**What you should do**
From the records, return each line that has the word "賜物八千段" in it.

━━━━━━━━━━━━━━━━

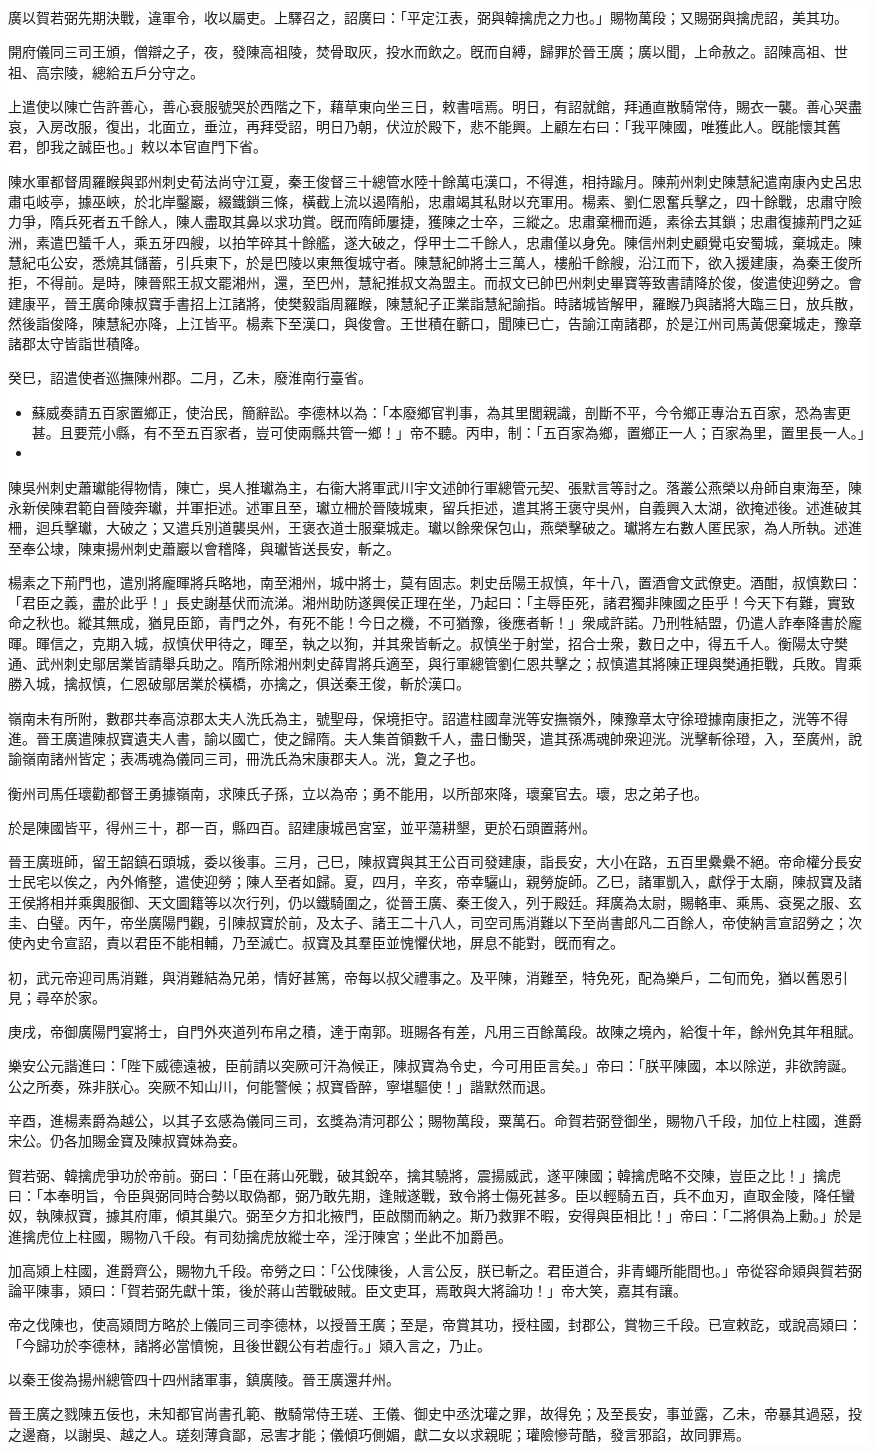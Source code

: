 廣以賀若弼先期決戰，違軍令，收以屬吏。上驛召之，詔廣曰：「平定江表，弼與韓擒虎之力也。」賜物萬段；又賜弼與擒虎詔，美其功。

開府儀同三司王頒，僧辯之子，夜，發陳高祖陵，焚骨取灰，投水而飲之。旣而自縛，歸罪於晉王廣；廣以聞，上命赦之。詔陳高祖、世祖、高宗陵，總給五戶分守之。

上遣使以陳亡告許善心，善心衰服號哭於西階之下，藉草東向坐三日，敕書唁焉。明日，有詔就館，拜通直散騎常侍，賜衣一襲。善心哭盡哀，入房改服，復出，北面立，垂泣，再拜受詔，明日乃朝，伏泣於殿下，悲不能興。上顧左右曰：「我平陳國，唯獲此人。旣能懷其舊君，卽我之誠臣也。」敕以本官直門下省。

陳水軍都督周羅睺與郢州刺史荀法尚守江夏，秦王俊督三十總管水陸十餘萬屯漢口，不得進，相持踰月。陳荊州刺史陳慧紀遣南康內史呂忠肅屯岐亭，據巫峽，於北岸鑿巖，綴鐵鎖三條，橫截上流以遏隋船，忠肅竭其私財以充軍用。楊素、劉仁恩奮兵擊之，四十餘戰，忠肅守險力爭，隋兵死者五千餘人，陳人盡取其鼻以求功賞。旣而隋師屢捷，獲陳之士卒，三縱之。忠肅棄柵而遁，素徐去其鎖；忠肅復據荊門之延洲，素遣巴蜑千人，乘五牙四艘，以拍竿碎其十餘艦，遂大破之，俘甲士二千餘人，忠肅僅以身免。陳信州刺史顧覺屯安蜀城，棄城走。陳慧紀屯公安，悉燒其儲蓄，引兵東下，於是巴陵以東無復城守者。陳慧紀帥將士三萬人，樓船千餘艘，沿江而下，欲入援建康，為秦王俊所拒，不得前。是時，陳晉熙王叔文罷湘州，還，至巴州，慧紀推叔文為盟主。而叔文已帥巴州刺史畢寶等致書請降於俊，俊遣使迎勞之。會建康平，晉王廣命陳叔寶手書招上江諸將，使樊毅詣周羅睺，陳慧紀子正業詣慧紀諭指。時諸城皆解甲，羅睺乃與諸將大臨三日，放兵散，然後詣俊降，陳慧紀亦降，上江皆平。楊素下至漢口，與俊會。王世積在蘄口，聞陳已亡，告諭江南諸郡，於是江州司馬黃偲棄城走，豫章諸郡太守皆詣世積降。

癸巳，詔遣使者巡撫陳州郡。二月，乙未，廢淮南行臺省。

*   蘇威奏請五百家置鄉正，使治民，簡辭訟。李德林以為：「本廢鄉官判事，為其里閭親識，剖斷不平，今令鄉正專治五百家，恐為害更甚。且要荒小縣，有不至五百家者，豈可使兩縣共管一鄉！」帝不聽。丙申，制：「五百家為鄉，置鄉正一人；百家為里，置里長一人。」
*
陳吳州刺史蕭瓛能得物情，陳亡，吳人推瓛為主，右衞大將軍武川宇文述帥行軍總管元契、張默言等討之。落叢公燕榮以舟師自東海至，陳永新侯陳君範自晉陵奔瓛，并軍拒述。述軍且至，瓛立柵於晉陵城東，留兵拒述，遣其將王褒守吳州，自義興入太湖，欲掩述後。述進破其柵，迴兵擊瓛，大破之；又遣兵別道襲吳州，王褒衣道士服棄城走。瓛以餘衆保包山，燕榮擊破之。瓛將左右數人匿民家，為人所執。述進至奉公埭，陳東揚州刺史蕭巖以會稽降，與瓛皆送長安，斬之。

楊素之下荊門也，遣別將龐暉將兵略地，南至湘州，城中將士，莫有固志。刺史岳陽王叔慎，年十八，置酒會文武僚吏。酒酣，叔慎歎曰：「君臣之義，盡於此乎！」長史謝基伏而流涕。湘州助防遂興侯正理在坐，乃起曰：「主辱臣死，諸君獨非陳國之臣乎！今天下有難，實致命之秋也。縱其無成，猶見臣節，青門之外，有死不能！今日之機，不可猶豫，後應者斬！」衆咸許諾。乃刑牲結盟，仍遣人詐奉降書於龐暉。暉信之，克期入城，叔慎伏甲待之，暉至，執之以狥，并其衆皆斬之。叔慎坐于射堂，招合士衆，數日之中，得五千人。衡陽太守樊通、武州刺史鄔居業皆請舉兵助之。隋所除湘州刺史薛胄將兵適至，與行軍總管劉仁恩共擊之；叔慎遣其將陳正理與樊通拒戰，兵敗。胄乘勝入城，擒叔慎，仁恩破鄔居業於橫橋，亦擒之，俱送秦王俊，斬於漢口。

嶺南未有所附，數郡共奉高涼郡太夫人洗氏為主，號聖母，保境拒守。詔遣柱國韋洸等安撫嶺外，陳豫章太守徐璒據南康拒之，洸等不得進。晉王廣遣陳叔寶遺夫人書，諭以國亡，使之歸隋。夫人集首領數千人，盡日慟哭，遣其孫馮魂帥衆迎洸。洸擊斬徐璒，入，至廣州，說諭嶺南諸州皆定；表馮魂為儀同三司，冊洗氏為宋康郡夫人。洸，夐之子也。

衡州司馬任瓌勸都督王勇據嶺南，求陳氏子孫，立以為帝；勇不能用，以所部來降，瓌棄官去。瓌，忠之弟子也。

於是陳國皆平，得州三十，郡一百，縣四百。詔建康城邑宮室，並平蕩耕墾，更於石頭置蔣州。

晉王廣班師，留王韶鎮石頭城，委以後事。三月，己巳，陳叔寶與其王公百司發建康，詣長安，大小在路，五百里纍纍不絕。帝命權分長安士民宅以俟之，內外脩整，遣使迎勞；陳人至者如歸。夏，四月，辛亥，帝幸驪山，親勞旋師。乙巳，諸軍凱入，獻俘于太廟，陳叔寶及諸王侯將相并乘輿服御、天文圖籍等以次行列，仍以鐵騎圍之，從晉王廣、秦王俊入，列于殿廷。拜廣為太尉，賜輅車、乘馬、袞冕之服、玄圭、白璧。丙午，帝坐廣陽門觀，引陳叔寶於前，及太子、諸王二十八人，司空司馬消難以下至尚書郎凡二百餘人，帝使納言宣詔勞之；次使內史令宣詔，責以君臣不能相輔，乃至滅亡。叔寶及其羣臣並愧懼伏地，屏息不能對，旣而宥之。

初，武元帝迎司馬消難，與消難結為兄弟，情好甚篤，帝每以叔父禮事之。及平陳，消難至，特免死，配為樂戶，二旬而免，猶以舊恩引見；尋卒於家。

庚戌，帝御廣陽門宴將士，自門外夾道列布帛之積，達于南郭。班賜各有差，凡用三百餘萬段。故陳之境內，給復十年，餘州免其年租賦。

樂安公元諧進曰：「陛下威德遠被，臣前請以突厥可汗為候正，陳叔寶為令史，今可用臣言矣。」帝曰：「朕平陳國，本以除逆，非欲誇誕。公之所奏，殊非朕心。突厥不知山川，何能警候；叔寶昏醉，寧堪驅使！」諧默然而退。

辛酉，進楊素爵為越公，以其子玄感為儀同三司，玄獎為清河郡公；賜物萬段，粟萬石。命賀若弼登御坐，賜物八千段，加位上柱國，進爵宋公。仍各加賜金寶及陳叔寶妹為妾。

賀若弼、韓擒虎爭功於帝前。弼曰：「臣在蔣山死戰，破其銳卒，擒其驍將，震揚威武，遂平陳國；韓擒虎略不交陳，豈臣之比！」擒虎曰：「本奉明旨，令臣與弼同時合勢以取偽都，弼乃敢先期，逢賊遂戰，致令將士傷死甚多。臣以輕騎五百，兵不血刃，直取金陵，降任蠻奴，執陳叔寶，據其府庫，傾其巢穴。弼至夕方扣北掖門，臣啟關而納之。斯乃救罪不暇，安得與臣相比！」帝曰：「二將俱為上勳。」於是進擒虎位上柱國，賜物八千段。有司劾擒虎放縱士卒，淫汙陳宮；坐此不加爵邑。

加高熲上柱國，進爵齊公，賜物九千段。帝勞之曰：「公伐陳後，人言公反，朕已斬之。君臣道合，非青蠅所能間也。」帝從容命熲與賀若弼論平陳事，熲曰：「賀若弼先獻十策，後於蔣山苦戰破賊。臣文吏耳，焉敢與大將論功！」帝大笑，嘉其有讓。

帝之伐陳也，使高熲問方略於上儀同三司李德林，以授晉王廣；至是，帝賞其功，授柱國，封郡公，賞物三千段。已宣敕訖，或說高熲曰：「今歸功於李德林，諸將必當憤惋，且後世觀公有若虛行。」熲入言之，乃止。

以秦王俊為揚州總管四十四州諸軍事，鎮廣陵。晉王廣還幷州。

晉王廣之戮陳五佞也，未知都官尚書孔範、散騎常侍王瑳、王儀、御史中丞沈瓘之罪，故得免；及至長安，事並露，乙未，帝暴其過惡，投之邊裔，以謝吳、越之人。瑳刻薄貪鄙，忌害才能；儀傾巧側媚，獻二女以求親昵；瓘險慘苛酷，發言邪諂，故同罪焉。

━━━━━━━━━━━━━━━━

**Result**
辛酉，進楊素爵為越公，以其子玄感為儀同三司，玄獎為清河郡公；賜物萬段，粟萬石。命賀若弼登御坐，賜物八千段，加位上柱國，進爵宋公。仍各加賜金寶及陳叔寶妹為妾。
賀若弼、韓擒虎爭功於帝前。弼曰：「臣在蔣山死戰，破其銳卒，擒其驍將，震揚威武，遂平陳國；韓擒虎略不交陳，豈臣之比！」擒虎曰：「本奉明旨，令臣與弼同時合勢以取偽都，弼乃敢先期，逢賊遂戰，致令將士傷死甚多。臣以輕騎五百，兵不血刃，直取金陵，降任蠻奴，執陳叔寶，據其府庫，傾其巢穴。弼至夕方扣北掖門，臣啟關而納之。斯乃救罪不暇，安得與臣相比！」帝曰：「二將俱為上勳。」於是進擒虎位上柱國，賜物八千段。有司劾擒虎放縱士卒，淫汙陳宮；坐此不加爵邑。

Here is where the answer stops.